→ Your instructions
Would you show every line from the records that holds "deployment"?

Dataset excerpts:
#####

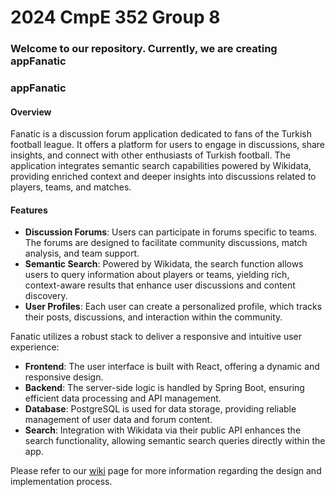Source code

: # 2024 CmpE 352 Group 8

### Welcome to our repository. Currently, we are creating appFanatic

### appFanatic

#### Overview

Fanatic is a discussion forum application dedicated to fans of the Turkish football league. It offers a platform for users to engage in discussions, share insights, and connect with other enthusiasts of Turkish football. The application integrates semantic search capabilities powered by Wikidata, providing enriched context and deeper insights into discussions related to players, teams, and matches.

#### Features

- **Discussion Forums**: Users can participate in forums specific to teams. The forums are designed to facilitate community discussions, match analysis, and team support.
- **Semantic Search**: Powered by Wikidata, the search function allows users to query information about players or teams, yielding rich, context-aware results that enhance user discussions and content discovery.
- **User Profiles**: Each user can create a personalized profile, which tracks their posts, discussions, and interaction within the community.


Fanatic utilizes a robust stack to deliver a responsive and intuitive user experience:

- **Frontend**: The user interface is built with React, offering a dynamic and responsive design.
- **Backend**: The server-side logic is handled by Spring Boot, ensuring efficient data processing and API management.
- **Database**: PostgreSQL is used for data storage, providing reliable management of user data and forum content.
- **Search**: Integration with Wikidata via their public API enhances the search functionality, allowing semantic search queries directly within the app.


Please refer to our [wiki](https://github.com/bounswe/bounswe2024group8/wiki) page for more information regarding the design and implementation process.

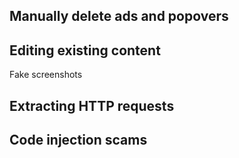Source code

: ## Manually delete ads and popovers

## Editing existing content
Fake screenshots

## Extracting HTTP requests

## Code injection scams
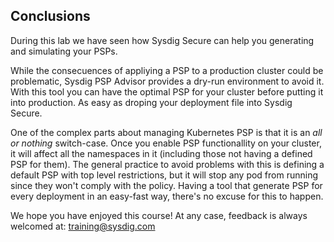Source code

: Conclusions
---

During this lab we have seen how Sysdig Secure can help you generating and simulating your PSPs.

While the consecuences of appliying a PSP to a production cluster could be problematic, Sysdig PSP Advisor provides a dry-run environment to avoid it. With this tool you can have the optimal PSP for your cluster before putting it into production. As easy as droping your deployment file into Sysdig Secure.

One of the complex parts about managing Kubernetes PSP is that it is an *all or nothing* switch-case. Once you enable PSP functionallity on your cluster, it will affect all the namespaces in it (including those not having a defined PSP for them). The general practice to avoid problems with this is defining a default PSP with top level restrictions, but it will stop any pod from running since they won't comply with the policy. Having a tool that generate PSP for every deployment in an easy-fast way, there's no excuse for this to happen.


We hope you have enjoyed this course! At any case, feedback is always welcomed at: training@sysdig.com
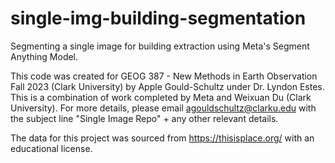 # single-img-building-segmentation
Segmenting a single image for building extraction using Meta's Segment Anything Model.


This code was created for GEOG 387 - New Methods in Earth Observation Fall 2023 (Clark University) by Apple Gould-Schultz under Dr. Lyndon Estes. This is a combination of work completed by Meta and Weixuan Du (Clark University). For more details, please email agouldschultz@clarku.edu with the subject line "Single Image Repo" + any other relevant details.

The data for this project was sourced from https://thisisplace.org/ with an educational license. 
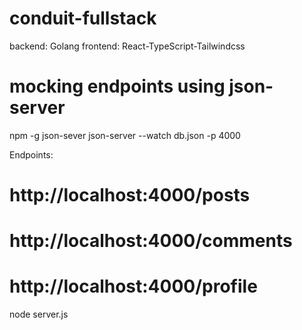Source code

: # conduit-fullstack

backend: Golang
frontend: React-TypeScript-Tailwindcss

# mocking endpoints using json-server

npm -g json-sever
json-server --watch db.json -p 4000

Endpoints:

# http://localhost:4000/posts

# http://localhost:4000/comments

# http://localhost:4000/profile

node server.js
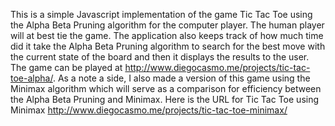 This is a simple Javascript implementation of the game Tic Tac Toe using the Alpha Beta Pruning algorithm for the computer player. The human player will at best tie the game. The application also keeps track of how much time did it take the Alpha Beta Pruning algorithm to search for the best move with the current state of the board and then it displays the results to the user. The game can be played at http://www.diegocasmo.me/projects/tic-tac-toe-alpha/.
As a note a side, I also made a version of this game using the Minimax algorithm which will serve as a comparison for efficiency between the Alpha Beta Pruning and Minimax. Here is the URL for Tic Tac Toe using Minimax http://www.diegocasmo.me/projects/tic-tac-toe-minimax/
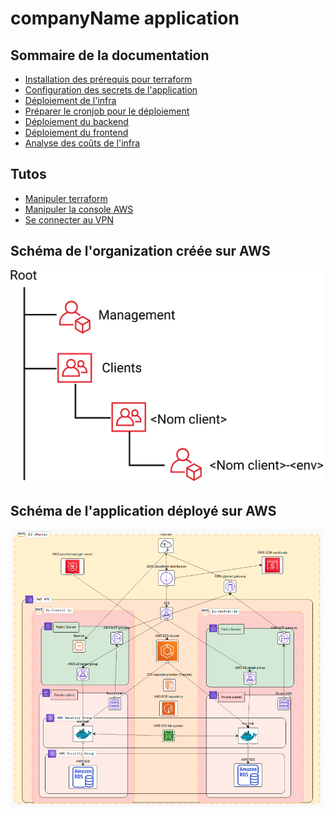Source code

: # companyName application

## Sommaire de la documentation
- [Installation des prérequis pour terraform](docs/1_install_prerequisites.md)
- [Configuration des secrets de l'application](docs/2_create_secrets.md)
- [Déploiement de l'infra](docs/3_deploy_infra.md)
- [Préparer le cronjob pour le déploiement](docs/4_prepare_cronjob.md)
- [Déploiement du backend](docs/5_deploy_backend.md)
- [Déploiement du frontend](docs/6_deploy_frontend.md)
- [Analyse des coûts de l'infra](docs/7_finops.md)


## Tutos
- [Manipuler terraform](docs/tutos/terraform.md)
- [Manipuler la console AWS](docs/tutos/aws.md)
- [Se connecter au VPN](docs/tutos/vpn.md)


## Schéma de l'organization créée sur AWS
<p align="left">
  <img src="docs/img/aws_organization.png"
       width="500"
       alt="Aws organization OU"/>
</p>

## Schéma de l'application déployé sur AWS
<p align="left">
  <img src="docs/img/hld.png"
       width="500"
       alt="Archi infrastructure"/>
</p>
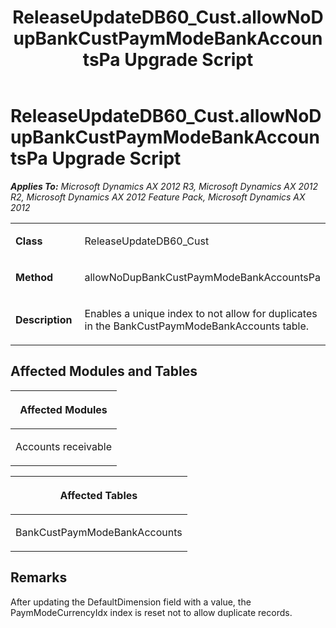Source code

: ﻿---
title: ReleaseUpdateDB60_Cust.allowNoDupBankCustPaymModeBankAccountsPa Upgrade Script
TOCTitle: ReleaseUpdateDB60_Cust.allowNoDupBankCustPaymModeBankAccountsPa Upgrade Script
ms:assetid: 9d980335-c229-7d06-bb35-d7cca29fe476
ms:mtpsurl: https://msdn.microsoft.com/en-us/library/JJ736630(v=AX.60)
ms:contentKeyID: 49710072
ms.date: 05/18/2015
mtps_version: v=AX.60
---

# ReleaseUpdateDB60\_Cust.allowNoDupBankCustPaymModeBankAccountsPa Upgrade Script 


_**Applies To:** Microsoft Dynamics AX 2012 R3, Microsoft Dynamics AX 2012 R2, Microsoft Dynamics AX 2012 Feature Pack, Microsoft Dynamics AX 2012_

<table>
<colgroup>
<col style="width: 50%" />
<col style="width: 50%" />
</colgroup>
<tbody>
<tr class="odd">
<td><p><strong>Class</strong></p></td>
<td><p>ReleaseUpdateDB60_Cust</p></td>
</tr>
<tr class="even">
<td><p><strong>Method</strong></p></td>
<td><p>allowNoDupBankCustPaymModeBankAccountsPa</p></td>
</tr>
<tr class="odd">
<td><p><strong>Description</strong></p></td>
<td><p>Enables a unique index to not allow for duplicates in the BankCustPaymModeBankAccounts table.</p></td>
</tr>
</tbody>
</table>


## Affected Modules and Tables

<table>
<colgroup>
<col style="width: 100%" />
</colgroup>
<thead>
<tr class="header">
<th><p>Affected Modules</p></th>
</tr>
</thead>
<tbody>
<tr class="odd">
<td><p>Accounts receivable</p></td>
</tr>
</tbody>
</table>


<table>
<colgroup>
<col style="width: 100%" />
</colgroup>
<thead>
<tr class="header">
<th><p>Affected Tables</p></th>
</tr>
</thead>
<tbody>
<tr class="odd">
<td><p>BankCustPaymModeBankAccounts</p></td>
</tr>
</tbody>
</table>


## Remarks

After updating the DefaultDimension field with a value, the PaymModeCurrencyIdx index is reset not to allow duplicate records.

#####

→ Solution below
While the consecuences of appliying a PSP to a production cluster could be problematic, Sysdig PSP Advisor provides a dry-run environment to avoid it. With this tool you can have the optimal PSP for your cluster before putting it into production. As easy as droping your deployment file into Sysdig Secure.
One of the complex parts about managing Kubernetes PSP is that it is an *all or nothing* switch-case. Once you enable PSP functionallity on your cluster, it will affect all the namespaces in it (including those not having a defined PSP for them). The general practice to avoid problems with this is defining a default PSP with top level restrictions, but it will stop any pod from running since they won't comply with the policy. Having a tool that generate PSP for every deployment in an easy-fast way, there's no excuse for this to happen.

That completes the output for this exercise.